The Rise and Fall and Rise and Fall and Rise and Fall of Nations 


Played the BEST GAME OF CIVILIZATION 2 EVER this weekend. I used a custom map of my own design, and tweaks to remove population and money caps, plus more to enhance the food yield of arable land.

It was a barn-burner.

The Japanese jumped out to an early lead in tech research; my poor Americans barely held on by completing the Great Library wonder, which gave them access to tons of research done in other lands. Once they had achieved complete technological dominance, the Japanese went on a tear, destroying the civilization of the Vikings, my erstwhile allies, while I stood by, unwilling to tempt the Japanese juggernaut.

Then the Russians destroyed the fledgling German civilization that sprang up briefly in the aftermath of the Vikings' destruction. I believe the Germans managed to build exactly two cities.

The Greeks took a page from the Japanese and Russian books and attacked the burgeoning Spanish empire. After a few hundred years of war, the Spanish empire was laid waste. In their foolish pride, the Greeks then attacked the Indians, under their fearsome emperor Mahatma Ghandi; in a bitter and portracted war, the Indians conquered most of the Greek homeland, leaving them only a few cities at the fringes of their main continent and the cities they had managed to wrest from the Spanish on the continent to the west.

Then the Indians turned their attention to the Russians, and in a lightning campaign took Moscow. This triggered a civil war in the vasty Russian empire, which split into two factions: the loyalist Russians and the rebel Aztecs. The Aztecs proved the better warriors, and within a few hundred more years, the Russian empire was no more.

The Aztecs and the Greeks went to war for reasons long forgotten, and the Aztecs managed to take many of the cities of the former Greek continent.
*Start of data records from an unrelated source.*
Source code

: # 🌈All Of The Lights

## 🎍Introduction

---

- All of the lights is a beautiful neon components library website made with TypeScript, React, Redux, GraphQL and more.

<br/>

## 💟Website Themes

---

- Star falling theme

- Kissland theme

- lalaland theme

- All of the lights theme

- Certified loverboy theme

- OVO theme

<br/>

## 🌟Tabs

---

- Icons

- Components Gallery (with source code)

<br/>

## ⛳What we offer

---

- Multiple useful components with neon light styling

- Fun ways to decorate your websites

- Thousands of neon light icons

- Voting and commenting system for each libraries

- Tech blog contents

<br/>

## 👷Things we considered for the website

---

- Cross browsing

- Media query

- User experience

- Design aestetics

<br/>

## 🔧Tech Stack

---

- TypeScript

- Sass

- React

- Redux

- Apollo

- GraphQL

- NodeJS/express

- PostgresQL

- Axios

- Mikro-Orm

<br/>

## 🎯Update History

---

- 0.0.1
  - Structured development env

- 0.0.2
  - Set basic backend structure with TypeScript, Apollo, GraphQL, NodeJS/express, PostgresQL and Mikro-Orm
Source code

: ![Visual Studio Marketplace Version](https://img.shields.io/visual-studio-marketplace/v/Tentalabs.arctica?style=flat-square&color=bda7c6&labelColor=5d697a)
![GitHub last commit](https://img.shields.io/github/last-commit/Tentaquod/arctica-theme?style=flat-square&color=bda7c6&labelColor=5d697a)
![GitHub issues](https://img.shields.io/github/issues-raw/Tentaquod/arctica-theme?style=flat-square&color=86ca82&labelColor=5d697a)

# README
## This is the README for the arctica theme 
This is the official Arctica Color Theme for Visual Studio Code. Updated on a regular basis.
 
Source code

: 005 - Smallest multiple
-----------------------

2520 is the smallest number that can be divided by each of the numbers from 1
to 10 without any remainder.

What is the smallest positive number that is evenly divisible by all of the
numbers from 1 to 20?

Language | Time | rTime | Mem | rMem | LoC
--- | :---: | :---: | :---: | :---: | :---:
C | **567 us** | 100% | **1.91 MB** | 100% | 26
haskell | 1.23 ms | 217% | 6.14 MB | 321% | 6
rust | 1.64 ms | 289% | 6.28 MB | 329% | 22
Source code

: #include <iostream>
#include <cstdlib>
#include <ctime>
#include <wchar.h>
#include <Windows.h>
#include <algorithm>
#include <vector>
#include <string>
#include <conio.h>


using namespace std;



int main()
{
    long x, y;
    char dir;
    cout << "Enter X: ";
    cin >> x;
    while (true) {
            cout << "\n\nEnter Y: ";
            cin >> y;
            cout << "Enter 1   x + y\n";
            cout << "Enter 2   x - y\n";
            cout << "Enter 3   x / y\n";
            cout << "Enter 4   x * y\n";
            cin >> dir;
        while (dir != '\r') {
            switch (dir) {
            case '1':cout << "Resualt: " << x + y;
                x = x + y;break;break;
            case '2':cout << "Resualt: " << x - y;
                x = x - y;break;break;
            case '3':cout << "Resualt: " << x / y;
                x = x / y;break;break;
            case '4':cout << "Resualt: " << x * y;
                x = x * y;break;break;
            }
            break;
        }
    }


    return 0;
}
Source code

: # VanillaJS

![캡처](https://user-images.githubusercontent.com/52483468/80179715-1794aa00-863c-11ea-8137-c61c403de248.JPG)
Fighting for the cities on that continent's north coast -- just a few squares away from my American continent's southern tip -- was a bloody see-saw, with each of three cities changing hands no less than three times.

During all this time, I had focused solely on building up my cities and covering the continent I'd settled. I built a huge infrastructure of roads and later railroads, and irrigated every square inch of land that wasn't either unarable or already yielding some valuable commodity. Once my cities had built every conceivable improvement -- from granaries to Strategic Defense Initiative laser batteries to solar powerplants -- I began building my army from a simple defensive constabulary (which despite its small size had ably defended the continent from half-hearted attempts at encroachment by the Greeks and the Indians) to a massive, agile, dynamic, and lethal steamroller, with emphasis on offensive units able to breach enemy walls and pulverize enemy units. But I kept this sword sheathed; it was important to me to maintain my Spotless reputation among the nations.

(I should mention that my government type was Fascist, which does not come with the original game. I modified the Fundamentalist government type found in the game to remove most of the penalties to research while removing the Fanatics unit, which Fundamentalist governments get for free, for balance.)

Of course, the Japanese decided that my nation's rise could not be countenanced, and foolishly attacked me, even managing to land a massive invasion force on my beaches. As my heavy armored forces threw the invaders back into the sea, I launched a massive two-pronged assault on the Japanese empire, which now spanned a continent the size of Asia and Europe combined, with most of Africa thrown in for good measure. I attacked both their westernmost cities and the cradle of their civilization in the far east; I took one city in the west and had crushed the defenses of three other cities nearby, when my forces at the far end of the continent took Kyoto and the gargantuan Japanese empire split into Japanese and Viking factions. The Vikings had re-emerged after a hundred years of subjugation and were once again in charge of their ancestral cities. I accepted the Japanese surrender, thinking they had learned their lesson.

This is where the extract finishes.